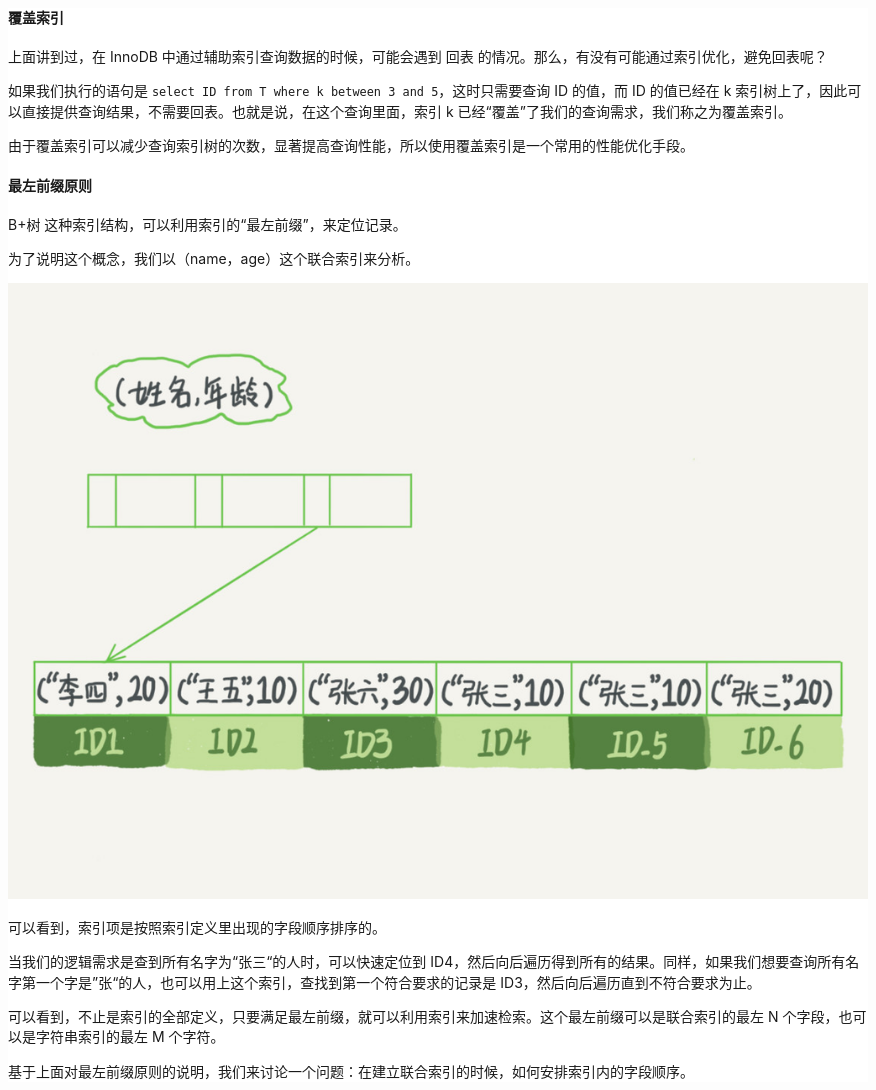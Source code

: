 #### 覆盖索引
上面讲到过，在 InnoDB 中通过辅助索引查询数据的时候，可能会遇到 回表 的情况。那么，有没有可能通过索引优化，避免回表呢？

如果我们执行的语句是 `select ID from T where k between 3 and 5`，这时只需要查询 ID 的值，而 ID 的值已经在 k 索引树上了，因此可以直接提供查询结果，不需要回表。也就是说，在这个查询里面，索引 k 已经“覆盖”了我们的查询需求，我们称之为覆盖索引。

由于覆盖索引可以减少查询索引树的次数，显著提高查询性能，所以使用覆盖索引是一个常用的性能优化手段。

#### 最左前缀原则
B+树 这种索引结构，可以利用索引的“最左前缀”，来定位记录。

为了说明这个概念，我们以（name，age）这个联合索引来分析。

![name-age](./name-age.jpg)

可以看到，索引项是按照索引定义里出现的字段顺序排序的。

当我们的逻辑需求是查到所有名字为“张三“的人时，可以快速定位到 ID4，然后向后遍历得到所有的结果。同样，如果我们想要查询所有名字第一个字是”张“的人，也可以用上这个索引，查找到第一个符合要求的记录是 ID3，然后向后遍历直到不符合要求为止。

可以看到，不止是索引的全部定义，只要满足最左前缀，就可以利用索引来加速检索。这个最左前缀可以是联合索引的最左 N 个字段，也可以是字符串索引的最左 M 个字符。

基于上面对最左前缀原则的说明，我们来讨论一个问题：在建立联合索引的时候，如何安排索引内的字段顺序。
#####
### Task brief
Write out the lines from the one containing "为了说明这个概念，我们以（name，age）这个联合索引来分析。" through the last line of the records above. Include both of those lines and nothing else.

### Worked solution
为了说明这个概念，我们以（name，age）这个联合索引来分析。

![name-age](./name-age.jpg)

可以看到，索引项是按照索引定义里出现的字段顺序排序的。

当我们的逻辑需求是查到所有名字为“张三“的人时，可以快速定位到 ID4，然后向后遍历得到所有的结果。同样，如果我们想要查询所有名字第一个字是”张“的人，也可以用上这个索引，查找到第一个符合要求的记录是 ID3，然后向后遍历直到不符合要求为止。

可以看到，不止是索引的全部定义，只要满足最左前缀，就可以利用索引来加速检索。这个最左前缀可以是联合索引的最左 N 个字段，也可以是字符串索引的最左 M 个字符。

基于上面对最左前缀原则的说明，我们来讨论一个问题：在建立联合索引的时候，如何安排索引内的字段顺序。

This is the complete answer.